- [REQUIREMENT]: Count up the lines of the data below that contain the string "images", then give only the total.

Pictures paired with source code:
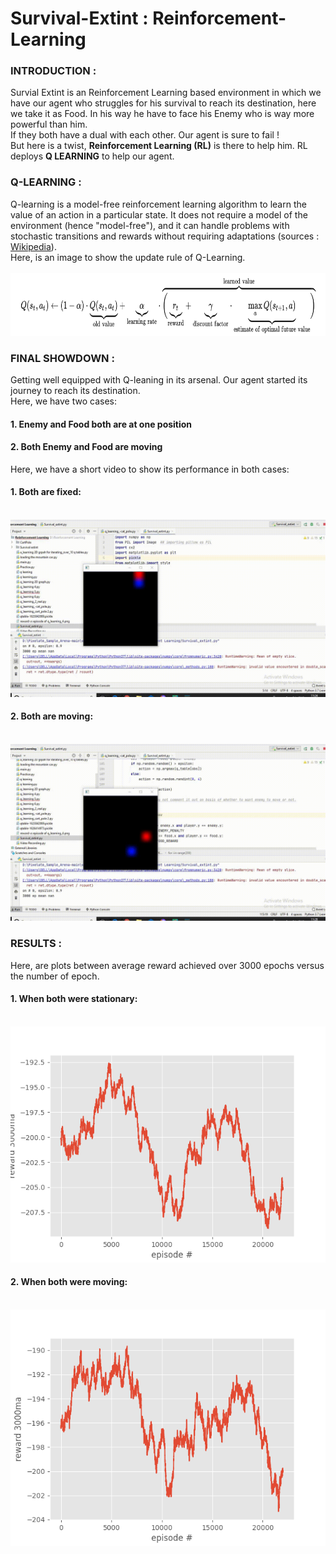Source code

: # Survival-Extint : Reinforcement-Learning
<B><h3>INTRODUCTION :</h3></B>
Survial Extint is an Reinforcement Learning based environment in which we have our agent
who struggles for his survival to reach its destination, here we take it as Food. 
In his way he have to face his Enemy who is way more powerful than him.<br> If they both have a dual with each 
other. Our agent is sure to fail !<br>
But here is a twist, <B>Reinforcement Learning (RL)</B> is there to help him. RL deploys <B>Q LEARNING</B> to help our agent. 

<B><h3>Q-LEARNING :</h3></B>
Q-learning is a model-free reinforcement learning algorithm to learn the value of an action in a particular state. It does not require a model of the environment (hence "model-free"), and it can handle problems with stochastic transitions and rewards without requiring adaptations (sources : <a href = "https://en.wikipedia.org/wiki/Q-learning">Wikipedia</a>).<br>
Here, is an image to show the update rule of Q-Learning.<br><br>
<img src="images/Q_learning.png" width = "900" height = "100"><br>
<B><h3>FINAL SHOWDOWN :</h3></B>
Getting well equipped with Q-leaning in its arsenal. Our agent started its journey to reach its destination.<br>
Here, we have two cases:<br>
<B><h4>1. Enemy and Food both are at one position</h4></B>
<B><h4>2. Both Enemy and Food are moving</h4></B>

Here, we have a short video to show its performance in both cases:
<B><h4>1. Both are fixed:</h4></B><br>
![github](https://github.com/AYUSH-ISHAN/Survival-Extinct/blob/main/live_demo/survial_extint_stop_mode.gif)

<B><h4>2. Both are moving:</h4></B><br>
![github](https://github.com/AYUSH-ISHAN/Survival-Extinct/blob/main/live_demo/survival_extint_moving_mode.gif)

<B><h3>RESULTS :</h3></B>
Here, are plots between average reward achieved over 3000 epochs versus the number of epoch.

<B><h4>1. When both were stationary:</h4></B><br>
<img src = "images/reward_vs_episode_stopping_mode.png">
<br>
<B><h4>2. When both were moving:</h4></B><br>
<img src = "images/reward_vs_episode_moving_mode.png"><br>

- [ANSWER SPACE]: 3